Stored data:
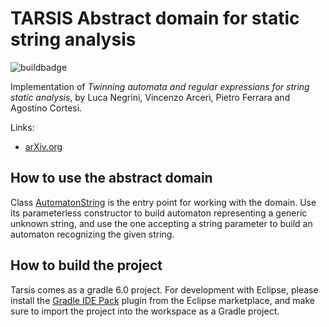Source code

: # TARSIS Abstract domain for static string analysis #

![buildbadge](https://github.com/UniVE-SSV/tarsis/workflows/Java%20CI%20with%20Gradle/badge.svg)

Implementation of _Twinning automata and regular expressions for string static analysis_, by Luca Negrini, Vincenzo Arceri, Pietro Ferrara and Agostino Cortesi.

Links:

* [arXiv.org](https://arxiv.org/abs/2006.02715)

## How to use the abstract domain ##

Class [AutomatonString](src/main/java/it/unive/tarsis/AutomatonString.java) is the entry point for working with the domain.
Use its parameterless constructor to build automaton representing a generic unknown string, and use the one accepting a string parameter to build an automaton recognizing the given string.

## How to build the project ##
Tarsis comes as a gradle 6.0 project. For development with Eclipse, please install the [Gradle IDE Pack](https://marketplace.eclipse.org/content/gradle-ide-pack) plugin from the Eclipse marketplace, and make sure to import the project into the workspace as a Gradle project.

### GOAL OF THE EXERCISE
Retype each of the entries above exactly as it appears, with no pictures.

### TASK RESPONSE
Source code

: # TARSIS Abstract domain for static string analysis #

![buildbadge](https://github.com/UniVE-SSV/tarsis/workflows/Java%20CI%20with%20Gradle/badge.svg)

Implementation of _Twinning automata and regular expressions for string static analysis_, by Luca Negrini, Vincenzo Arceri, Pietro Ferrara and Agostino Cortesi.

Links:

* [arXiv.org](https://arxiv.org/abs/2006.02715)

## How to use the abstract domain ##

Class [AutomatonString](src/main/java/it/unive/tarsis/AutomatonString.java) is the entry point for working with the domain.
Use its parameterless constructor to build automaton representing a generic unknown string, and use the one accepting a string parameter to build an automaton recognizing the given string.

## How to build the project ##
Tarsis comes as a gradle 6.0 project. For development with Eclipse, please install the [Gradle IDE Pack](https://marketplace.eclipse.org/content/gradle-ide-pack) plugin from the Eclipse marketplace, and make sure to import the project into the workspace as a Gradle project.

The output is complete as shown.